ASSIGNED TASK: Search each line below for "asynchronously", then return the lines where it appears.

RECORDS SHOWN:
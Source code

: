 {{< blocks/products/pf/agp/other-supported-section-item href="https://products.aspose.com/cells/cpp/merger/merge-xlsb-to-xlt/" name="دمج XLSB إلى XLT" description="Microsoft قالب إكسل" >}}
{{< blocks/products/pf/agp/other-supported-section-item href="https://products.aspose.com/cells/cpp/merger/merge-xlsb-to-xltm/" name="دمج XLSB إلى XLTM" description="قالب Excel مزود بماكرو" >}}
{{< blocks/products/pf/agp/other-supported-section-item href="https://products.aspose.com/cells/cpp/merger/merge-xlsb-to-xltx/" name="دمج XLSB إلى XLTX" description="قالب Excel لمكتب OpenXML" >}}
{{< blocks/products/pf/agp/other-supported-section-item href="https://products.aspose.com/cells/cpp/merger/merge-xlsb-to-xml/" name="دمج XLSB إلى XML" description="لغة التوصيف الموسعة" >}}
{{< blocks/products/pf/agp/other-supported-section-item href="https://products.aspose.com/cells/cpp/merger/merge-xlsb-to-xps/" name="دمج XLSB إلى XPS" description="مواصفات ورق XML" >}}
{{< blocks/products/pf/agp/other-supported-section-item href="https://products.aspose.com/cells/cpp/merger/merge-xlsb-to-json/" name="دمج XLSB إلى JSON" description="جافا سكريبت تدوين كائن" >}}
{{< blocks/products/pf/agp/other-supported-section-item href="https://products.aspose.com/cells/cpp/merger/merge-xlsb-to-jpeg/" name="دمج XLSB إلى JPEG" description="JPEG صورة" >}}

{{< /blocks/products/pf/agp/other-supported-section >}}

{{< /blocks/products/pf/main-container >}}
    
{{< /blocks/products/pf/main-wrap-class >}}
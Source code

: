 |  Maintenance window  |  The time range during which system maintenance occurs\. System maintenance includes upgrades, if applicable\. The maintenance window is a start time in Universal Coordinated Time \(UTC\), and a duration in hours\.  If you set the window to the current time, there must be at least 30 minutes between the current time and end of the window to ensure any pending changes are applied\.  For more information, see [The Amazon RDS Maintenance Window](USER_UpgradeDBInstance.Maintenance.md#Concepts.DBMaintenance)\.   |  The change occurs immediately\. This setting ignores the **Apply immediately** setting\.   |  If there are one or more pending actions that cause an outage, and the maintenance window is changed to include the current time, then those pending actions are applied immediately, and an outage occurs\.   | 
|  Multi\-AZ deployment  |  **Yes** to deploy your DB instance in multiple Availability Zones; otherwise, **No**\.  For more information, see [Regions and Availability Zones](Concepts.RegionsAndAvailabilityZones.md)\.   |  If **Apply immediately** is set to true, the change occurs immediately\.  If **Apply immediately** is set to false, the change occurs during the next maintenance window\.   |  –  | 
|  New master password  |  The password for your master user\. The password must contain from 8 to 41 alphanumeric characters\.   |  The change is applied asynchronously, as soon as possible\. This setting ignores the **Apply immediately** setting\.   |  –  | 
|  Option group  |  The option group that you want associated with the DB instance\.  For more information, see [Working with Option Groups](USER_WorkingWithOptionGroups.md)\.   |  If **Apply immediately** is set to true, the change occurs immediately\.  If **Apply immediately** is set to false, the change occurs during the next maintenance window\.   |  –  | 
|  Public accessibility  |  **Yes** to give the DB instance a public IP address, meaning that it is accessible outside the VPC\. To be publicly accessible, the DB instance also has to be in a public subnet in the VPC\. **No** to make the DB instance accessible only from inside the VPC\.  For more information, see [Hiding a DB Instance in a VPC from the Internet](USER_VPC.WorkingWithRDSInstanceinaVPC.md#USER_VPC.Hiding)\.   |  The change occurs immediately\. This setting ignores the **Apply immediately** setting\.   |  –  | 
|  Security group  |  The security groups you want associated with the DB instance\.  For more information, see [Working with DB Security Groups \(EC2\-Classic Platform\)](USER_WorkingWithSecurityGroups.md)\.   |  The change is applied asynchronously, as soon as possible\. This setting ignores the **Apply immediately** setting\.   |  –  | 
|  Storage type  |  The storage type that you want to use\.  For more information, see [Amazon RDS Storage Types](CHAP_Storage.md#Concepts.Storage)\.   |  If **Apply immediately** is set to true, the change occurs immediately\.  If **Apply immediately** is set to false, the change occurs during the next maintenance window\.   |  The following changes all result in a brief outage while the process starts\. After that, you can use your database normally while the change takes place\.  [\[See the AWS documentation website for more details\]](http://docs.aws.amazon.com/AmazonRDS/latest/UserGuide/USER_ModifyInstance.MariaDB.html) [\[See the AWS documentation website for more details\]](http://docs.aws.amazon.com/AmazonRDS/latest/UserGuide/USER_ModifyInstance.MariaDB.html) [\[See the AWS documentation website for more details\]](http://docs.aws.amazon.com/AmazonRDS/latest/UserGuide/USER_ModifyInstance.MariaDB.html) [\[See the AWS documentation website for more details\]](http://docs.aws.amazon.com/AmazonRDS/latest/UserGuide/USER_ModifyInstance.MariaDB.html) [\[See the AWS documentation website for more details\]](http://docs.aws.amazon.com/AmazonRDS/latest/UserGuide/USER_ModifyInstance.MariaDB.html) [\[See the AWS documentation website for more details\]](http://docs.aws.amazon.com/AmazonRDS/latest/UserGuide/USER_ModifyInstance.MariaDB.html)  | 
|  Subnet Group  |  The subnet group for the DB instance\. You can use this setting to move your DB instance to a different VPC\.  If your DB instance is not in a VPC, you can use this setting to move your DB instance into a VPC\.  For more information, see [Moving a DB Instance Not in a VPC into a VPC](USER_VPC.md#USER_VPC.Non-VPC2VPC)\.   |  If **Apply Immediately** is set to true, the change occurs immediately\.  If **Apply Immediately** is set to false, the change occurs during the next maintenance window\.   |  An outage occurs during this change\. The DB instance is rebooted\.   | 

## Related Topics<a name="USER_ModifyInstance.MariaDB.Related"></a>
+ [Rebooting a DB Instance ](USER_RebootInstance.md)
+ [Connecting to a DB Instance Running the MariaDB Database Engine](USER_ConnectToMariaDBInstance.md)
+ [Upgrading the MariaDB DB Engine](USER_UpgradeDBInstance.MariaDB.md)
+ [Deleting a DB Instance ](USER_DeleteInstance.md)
==
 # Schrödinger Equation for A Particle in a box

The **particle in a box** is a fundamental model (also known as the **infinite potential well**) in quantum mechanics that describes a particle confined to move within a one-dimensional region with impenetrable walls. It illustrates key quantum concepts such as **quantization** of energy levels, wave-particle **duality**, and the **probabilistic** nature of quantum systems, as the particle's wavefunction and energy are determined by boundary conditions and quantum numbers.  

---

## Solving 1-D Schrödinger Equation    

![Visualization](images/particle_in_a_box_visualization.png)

TASK SOLUTION:
|  New master password  |  The password for your master user\. The password must contain from 8 to 41 alphanumeric characters\.   |  The change is applied asynchronously, as soon as possible\. This setting ignores the **Apply immediately** setting\.   |  –  | 
|  Security group  |  The security groups you want associated with the DB instance\.  For more information, see [Working with DB Security Groups \(EC2\-Classic Platform\)](USER_WorkingWithSecurityGroups.md)\.   |  The change is applied asynchronously, as soon as possible\. This setting ignores the **Apply immediately** setting\.   |  –  | 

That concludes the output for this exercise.